# 41 Albemarle vs. 40 Cabo



## BluewaterAg26 (Jan 12, 2009)

Any opinions on a 2003/2004 41 Albemarle vs. same yr. 40 Cabo? I know that Cabo boats are priced higher, but does Albemarle make a good boat these days? Any help is appreciated. Thanks.

Josh


----------



## StarlinMarlin (Aug 3, 2004)

PM Bluewater Roughneck or Over the Edge. They have a 40' Cabo "Hydrocarbon". Very nice boat, I think they have been very happy with their boat.


----------



## Empty Pockets CC (Feb 18, 2009)

The 40' Cabo is the superior boat. It is setup better for the fisherman. I have looked at both but after a first glance the 40' Cabo is the boat to get.


----------



## DFoley (Sep 11, 2007)

The cockpit has alot more room on the cabo also.


----------



## Mr. Tuffy (May 5, 2005)

For the money, I'd go with Albemarle. (I'm a little biased because I'm on my second). The fit and finish on the Cabo is far superior, and their wiring is second to none. 
The money to me wasn't worth it though because the ride and performance seemed to be about equal. Keep in mind that I'm only comparing 31' boats. I have a '05 Albe 310XF with yanmars. It is a good head sea boat but will rock you to death in the trough because of the big deadrise that goes all the way to the stern.

Money no issue, yes, Cabo is the way to go, but on a budget they are the best you can buy.

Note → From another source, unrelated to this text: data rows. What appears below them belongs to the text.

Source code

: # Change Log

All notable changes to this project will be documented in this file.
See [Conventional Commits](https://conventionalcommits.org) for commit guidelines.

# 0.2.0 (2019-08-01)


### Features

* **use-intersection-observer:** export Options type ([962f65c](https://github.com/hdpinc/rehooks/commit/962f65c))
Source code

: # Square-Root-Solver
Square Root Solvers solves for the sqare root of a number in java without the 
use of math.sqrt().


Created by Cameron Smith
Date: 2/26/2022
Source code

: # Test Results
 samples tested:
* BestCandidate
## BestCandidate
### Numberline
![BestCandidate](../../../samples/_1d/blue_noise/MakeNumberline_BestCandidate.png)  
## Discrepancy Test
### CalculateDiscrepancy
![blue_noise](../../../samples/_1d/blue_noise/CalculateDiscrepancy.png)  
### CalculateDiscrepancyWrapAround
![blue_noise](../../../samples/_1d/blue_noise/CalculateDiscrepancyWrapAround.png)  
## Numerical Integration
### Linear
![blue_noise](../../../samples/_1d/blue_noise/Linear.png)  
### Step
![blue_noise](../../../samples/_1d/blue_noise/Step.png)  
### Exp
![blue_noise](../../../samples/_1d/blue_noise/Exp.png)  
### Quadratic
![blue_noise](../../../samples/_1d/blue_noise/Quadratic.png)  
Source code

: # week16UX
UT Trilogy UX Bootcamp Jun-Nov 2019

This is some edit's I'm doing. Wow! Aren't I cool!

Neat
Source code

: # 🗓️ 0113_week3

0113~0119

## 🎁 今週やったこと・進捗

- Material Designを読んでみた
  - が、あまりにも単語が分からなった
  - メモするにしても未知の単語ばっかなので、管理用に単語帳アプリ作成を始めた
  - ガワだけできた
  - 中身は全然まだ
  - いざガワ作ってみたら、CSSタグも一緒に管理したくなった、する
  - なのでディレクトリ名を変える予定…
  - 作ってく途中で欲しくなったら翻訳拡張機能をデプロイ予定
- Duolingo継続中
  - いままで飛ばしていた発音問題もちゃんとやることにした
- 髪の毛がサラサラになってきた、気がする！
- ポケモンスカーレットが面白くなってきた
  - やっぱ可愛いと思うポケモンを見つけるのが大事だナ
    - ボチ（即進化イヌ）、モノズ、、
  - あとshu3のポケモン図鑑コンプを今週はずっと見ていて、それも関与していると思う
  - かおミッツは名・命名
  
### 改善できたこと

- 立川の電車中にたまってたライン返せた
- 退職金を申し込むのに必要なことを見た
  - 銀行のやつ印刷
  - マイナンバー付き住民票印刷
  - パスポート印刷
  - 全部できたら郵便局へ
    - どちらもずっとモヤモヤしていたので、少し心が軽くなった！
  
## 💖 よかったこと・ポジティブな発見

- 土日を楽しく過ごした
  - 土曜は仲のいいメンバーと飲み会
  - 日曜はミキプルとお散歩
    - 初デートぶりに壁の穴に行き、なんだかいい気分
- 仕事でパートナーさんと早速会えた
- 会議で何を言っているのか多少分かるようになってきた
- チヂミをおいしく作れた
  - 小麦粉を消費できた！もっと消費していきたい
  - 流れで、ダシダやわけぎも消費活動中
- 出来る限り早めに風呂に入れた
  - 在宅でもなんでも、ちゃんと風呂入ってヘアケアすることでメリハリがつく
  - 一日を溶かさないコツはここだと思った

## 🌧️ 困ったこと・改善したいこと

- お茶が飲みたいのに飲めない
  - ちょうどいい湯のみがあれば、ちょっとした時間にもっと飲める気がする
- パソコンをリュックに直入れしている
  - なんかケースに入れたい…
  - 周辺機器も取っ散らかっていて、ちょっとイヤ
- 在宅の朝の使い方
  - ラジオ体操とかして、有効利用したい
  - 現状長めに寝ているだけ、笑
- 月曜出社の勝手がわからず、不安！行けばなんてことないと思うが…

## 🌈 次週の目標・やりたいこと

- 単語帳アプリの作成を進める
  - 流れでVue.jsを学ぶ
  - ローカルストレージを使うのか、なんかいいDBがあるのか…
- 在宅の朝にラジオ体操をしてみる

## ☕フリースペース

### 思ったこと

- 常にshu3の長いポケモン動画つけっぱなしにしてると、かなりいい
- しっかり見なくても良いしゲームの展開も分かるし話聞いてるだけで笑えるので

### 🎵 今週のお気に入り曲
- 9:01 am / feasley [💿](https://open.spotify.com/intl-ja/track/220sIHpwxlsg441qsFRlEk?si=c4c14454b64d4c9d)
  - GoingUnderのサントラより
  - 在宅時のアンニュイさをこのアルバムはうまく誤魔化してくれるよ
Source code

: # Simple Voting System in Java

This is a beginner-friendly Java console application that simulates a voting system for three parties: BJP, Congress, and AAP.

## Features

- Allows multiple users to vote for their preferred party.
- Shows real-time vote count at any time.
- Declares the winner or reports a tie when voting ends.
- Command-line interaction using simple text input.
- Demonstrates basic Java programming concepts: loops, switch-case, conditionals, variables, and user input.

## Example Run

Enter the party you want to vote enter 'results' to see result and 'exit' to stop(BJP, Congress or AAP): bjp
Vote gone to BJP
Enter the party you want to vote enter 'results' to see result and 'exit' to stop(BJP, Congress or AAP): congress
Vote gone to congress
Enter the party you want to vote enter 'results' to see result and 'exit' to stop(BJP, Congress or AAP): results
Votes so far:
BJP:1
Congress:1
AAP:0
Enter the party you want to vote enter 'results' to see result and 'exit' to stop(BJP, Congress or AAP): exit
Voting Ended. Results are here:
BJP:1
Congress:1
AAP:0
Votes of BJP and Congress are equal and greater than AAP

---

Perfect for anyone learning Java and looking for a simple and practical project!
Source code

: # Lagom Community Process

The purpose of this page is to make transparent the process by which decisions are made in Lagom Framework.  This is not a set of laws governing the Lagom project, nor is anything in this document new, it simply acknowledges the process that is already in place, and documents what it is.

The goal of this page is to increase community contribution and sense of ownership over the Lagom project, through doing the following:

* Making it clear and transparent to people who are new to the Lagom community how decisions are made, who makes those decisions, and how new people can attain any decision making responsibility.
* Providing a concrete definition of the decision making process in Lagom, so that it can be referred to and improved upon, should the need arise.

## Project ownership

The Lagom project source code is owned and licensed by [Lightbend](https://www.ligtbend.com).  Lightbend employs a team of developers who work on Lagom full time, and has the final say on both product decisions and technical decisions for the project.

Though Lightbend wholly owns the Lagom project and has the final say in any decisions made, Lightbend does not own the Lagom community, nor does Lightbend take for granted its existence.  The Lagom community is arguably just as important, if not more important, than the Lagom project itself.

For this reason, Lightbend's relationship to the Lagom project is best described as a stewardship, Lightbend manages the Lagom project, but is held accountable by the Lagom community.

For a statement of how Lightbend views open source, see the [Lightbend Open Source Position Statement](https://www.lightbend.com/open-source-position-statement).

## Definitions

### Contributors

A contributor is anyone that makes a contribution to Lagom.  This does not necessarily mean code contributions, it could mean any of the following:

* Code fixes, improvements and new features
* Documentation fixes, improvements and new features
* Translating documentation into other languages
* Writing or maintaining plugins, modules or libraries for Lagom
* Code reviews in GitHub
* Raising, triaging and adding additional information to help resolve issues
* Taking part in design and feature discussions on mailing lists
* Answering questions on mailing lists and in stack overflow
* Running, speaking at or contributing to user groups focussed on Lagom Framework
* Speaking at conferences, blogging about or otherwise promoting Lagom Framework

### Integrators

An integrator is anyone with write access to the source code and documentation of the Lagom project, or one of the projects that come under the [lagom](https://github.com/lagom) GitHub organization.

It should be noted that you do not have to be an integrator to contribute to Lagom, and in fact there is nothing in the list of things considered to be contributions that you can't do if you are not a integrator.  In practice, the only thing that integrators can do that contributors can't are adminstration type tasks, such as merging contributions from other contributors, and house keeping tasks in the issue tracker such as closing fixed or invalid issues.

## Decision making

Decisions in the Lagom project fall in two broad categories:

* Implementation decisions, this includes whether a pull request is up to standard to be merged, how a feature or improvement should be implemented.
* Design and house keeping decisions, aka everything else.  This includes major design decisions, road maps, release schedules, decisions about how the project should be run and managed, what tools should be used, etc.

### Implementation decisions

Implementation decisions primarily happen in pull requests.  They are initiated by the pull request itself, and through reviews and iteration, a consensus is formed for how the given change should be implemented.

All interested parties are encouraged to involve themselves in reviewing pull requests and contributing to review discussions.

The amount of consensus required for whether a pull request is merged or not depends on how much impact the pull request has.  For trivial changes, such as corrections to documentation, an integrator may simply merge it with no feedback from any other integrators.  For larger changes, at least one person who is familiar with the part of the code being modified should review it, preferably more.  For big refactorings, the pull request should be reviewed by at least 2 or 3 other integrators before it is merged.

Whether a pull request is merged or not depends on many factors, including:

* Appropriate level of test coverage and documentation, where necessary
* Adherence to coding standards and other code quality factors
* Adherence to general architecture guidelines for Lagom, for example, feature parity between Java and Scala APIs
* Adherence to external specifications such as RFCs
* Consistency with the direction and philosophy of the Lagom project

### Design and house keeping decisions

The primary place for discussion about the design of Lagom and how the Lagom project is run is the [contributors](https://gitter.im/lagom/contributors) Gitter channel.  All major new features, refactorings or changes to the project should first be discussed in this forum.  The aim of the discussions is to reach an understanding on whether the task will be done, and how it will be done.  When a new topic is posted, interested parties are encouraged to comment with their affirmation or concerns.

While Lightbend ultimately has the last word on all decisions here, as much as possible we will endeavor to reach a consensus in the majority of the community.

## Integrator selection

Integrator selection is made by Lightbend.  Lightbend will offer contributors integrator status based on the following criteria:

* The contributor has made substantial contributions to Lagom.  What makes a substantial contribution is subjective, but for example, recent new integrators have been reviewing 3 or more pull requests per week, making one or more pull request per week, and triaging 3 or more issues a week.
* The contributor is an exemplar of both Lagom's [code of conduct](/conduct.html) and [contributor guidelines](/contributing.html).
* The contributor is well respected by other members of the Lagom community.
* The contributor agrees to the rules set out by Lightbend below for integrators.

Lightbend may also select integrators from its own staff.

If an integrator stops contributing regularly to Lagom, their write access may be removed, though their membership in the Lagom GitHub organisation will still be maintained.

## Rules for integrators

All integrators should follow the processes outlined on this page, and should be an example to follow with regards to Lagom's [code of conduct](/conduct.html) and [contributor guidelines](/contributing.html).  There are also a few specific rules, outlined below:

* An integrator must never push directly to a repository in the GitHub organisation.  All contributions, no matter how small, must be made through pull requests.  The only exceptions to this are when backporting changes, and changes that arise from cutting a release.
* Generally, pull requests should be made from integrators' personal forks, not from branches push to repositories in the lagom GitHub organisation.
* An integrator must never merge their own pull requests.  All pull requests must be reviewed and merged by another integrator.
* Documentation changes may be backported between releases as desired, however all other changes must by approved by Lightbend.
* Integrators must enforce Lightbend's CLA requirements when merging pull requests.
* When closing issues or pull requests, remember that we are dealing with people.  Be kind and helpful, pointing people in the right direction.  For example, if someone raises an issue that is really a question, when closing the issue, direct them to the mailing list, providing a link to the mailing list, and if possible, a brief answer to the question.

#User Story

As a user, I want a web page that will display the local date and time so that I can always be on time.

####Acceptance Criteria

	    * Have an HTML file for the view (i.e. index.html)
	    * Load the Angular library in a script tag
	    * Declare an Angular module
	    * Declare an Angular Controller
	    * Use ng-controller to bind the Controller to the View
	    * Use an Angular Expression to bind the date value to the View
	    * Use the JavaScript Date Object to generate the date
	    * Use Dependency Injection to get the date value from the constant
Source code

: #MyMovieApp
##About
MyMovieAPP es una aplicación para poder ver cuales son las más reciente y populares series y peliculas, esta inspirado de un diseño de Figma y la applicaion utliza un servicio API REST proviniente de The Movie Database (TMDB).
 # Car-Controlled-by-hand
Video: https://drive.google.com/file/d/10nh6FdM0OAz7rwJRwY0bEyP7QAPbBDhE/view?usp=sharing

Don't even waste your time looking at Luhrs or other inferior boats.


----------



## BluewaterAg26 (Jan 12, 2009)

Thanks for the help in advance. What is the preferred power choice? C-12 Cats or 800 Mans? I noticed the cockpit difference DFoley. Thanks.

Josh


----------



## Mr. Tuffy (May 5, 2005)

How big is the cockpit on the Cabo? I don't know much about the 40'ers.


----------



## CHA CHING (May 21, 2004)

Having owned both in the 31 ft class I would go with the Cabo. I had a very bad experience with my Cats but the C-9's are really good motors compared to what I had. The parts and maintenance on the Manns are much higher. My 31 Cabo fished like any other 40 footer. A 40 Cabo will fish much larger than it is.


----------



## BluewaterAg26 (Jan 12, 2009)

Thanks Guys. I know looking at the 40 Cabo, the cockpit and beam is huge for that size boat. It feels like a 50' boat. I havent seen a 41 Albemarle yet in person, is there one here in Texas? Thanks.


----------



## Mr. Tuffy (May 5, 2005)

Not sure if there are any in texas, but here are some specs that I got off both websites. They seem very similar as far as the hull goes. Hope this helps.
The first is the Cabo:

42'-10" 
Hull length
40'-2" 
Beam (Extreme)
15- 9"
Draft
3'-5" 
Transom Deadrise
16½ ° 
Displacement (Lt)
28,000 lb
Fuel
550 gal.*
Water
95 gal.*
Cabin Headroom
6'-3" 
Berths
4 

Albemarle 410XF
Length:

*41'0" (12.50 m)*​
Length with pulpit:

*43'6" (13.26 m) *​
Beam:

*15'9" (4.80 m) *​
Draft:

*4' (1.22 m) *​
Dry Weight:

*32,000 lbs *
*(14,514 kg)*​
Deadrise (Amidships): 

*22.6 degrees *​
Deadrise (Transom): 

*15 degrees *​
Fuel Capacity: 

*600 gal. *
*(2,271.24 L) *​
Fuel Range: 

*360 - 385 NM *​
Transom Fishbox: 

*56 gal. (211.98L) *​
Cockpit Fishbox:

*57 gal. (215.76 L) *​
Cockpit Size:

*82 sq. ft *​
Water Capacity: 

*100 gal. (378.54 L) *​
Berths:

*4*​
Livewell:

*36 gal. (136 L)*​
Height (Waterline to Top of Windshield):

*8' 4" (2.43m) *​
Power: 

*Twin Inboard*
_(Diesel) _​


----------



## Empty Pockets CC (Feb 18, 2009)

There is an Albemarle here in Texas for sale. Last I heard it was sitting in Port Isabel. They ran it down to fish TIFT and they had motor problems. It is either sitting down there still or back here in the Corpus Christi area. There are some 40 Cabos around here as well.


----------



## [email protected] Sportfishing (Jun 10, 2005)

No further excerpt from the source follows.